Top of Material for the task

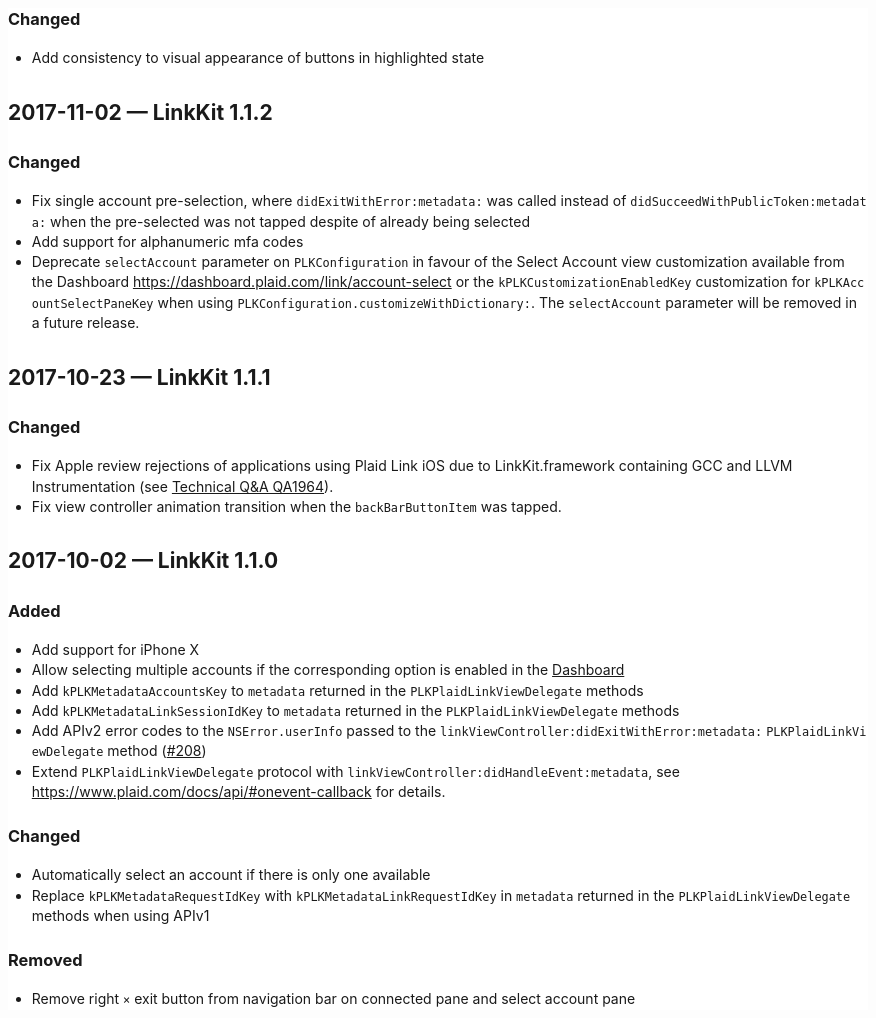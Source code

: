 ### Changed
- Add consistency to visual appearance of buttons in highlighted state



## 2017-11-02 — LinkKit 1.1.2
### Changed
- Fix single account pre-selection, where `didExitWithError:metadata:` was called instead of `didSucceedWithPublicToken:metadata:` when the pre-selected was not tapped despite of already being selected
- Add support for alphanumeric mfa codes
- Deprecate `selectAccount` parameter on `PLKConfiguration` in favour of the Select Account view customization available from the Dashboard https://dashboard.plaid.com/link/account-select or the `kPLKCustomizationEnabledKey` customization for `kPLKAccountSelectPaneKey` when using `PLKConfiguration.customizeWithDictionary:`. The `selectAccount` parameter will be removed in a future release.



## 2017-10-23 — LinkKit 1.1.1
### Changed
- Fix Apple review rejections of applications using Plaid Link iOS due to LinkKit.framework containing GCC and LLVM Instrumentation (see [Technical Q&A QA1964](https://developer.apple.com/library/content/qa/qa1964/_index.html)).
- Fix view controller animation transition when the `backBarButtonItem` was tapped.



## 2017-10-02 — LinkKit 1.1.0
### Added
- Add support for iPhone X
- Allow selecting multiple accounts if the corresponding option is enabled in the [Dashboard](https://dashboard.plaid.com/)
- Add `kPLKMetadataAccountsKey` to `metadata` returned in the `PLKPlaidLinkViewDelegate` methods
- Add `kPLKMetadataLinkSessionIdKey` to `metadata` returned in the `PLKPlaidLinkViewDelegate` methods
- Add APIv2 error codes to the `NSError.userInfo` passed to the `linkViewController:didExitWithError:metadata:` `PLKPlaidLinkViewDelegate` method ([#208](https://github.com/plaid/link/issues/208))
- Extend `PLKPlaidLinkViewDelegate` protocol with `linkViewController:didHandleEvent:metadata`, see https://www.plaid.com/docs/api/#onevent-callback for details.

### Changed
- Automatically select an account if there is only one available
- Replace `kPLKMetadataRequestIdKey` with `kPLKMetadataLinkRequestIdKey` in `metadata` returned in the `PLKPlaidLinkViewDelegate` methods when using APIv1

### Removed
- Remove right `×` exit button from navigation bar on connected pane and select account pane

Bottom of Material for the task

§ **What is required**: Reproduce each line of the records in which "support" appears.

§ **Written reply**:
- Add support for alphanumeric mfa codes
- Add support for iPhone X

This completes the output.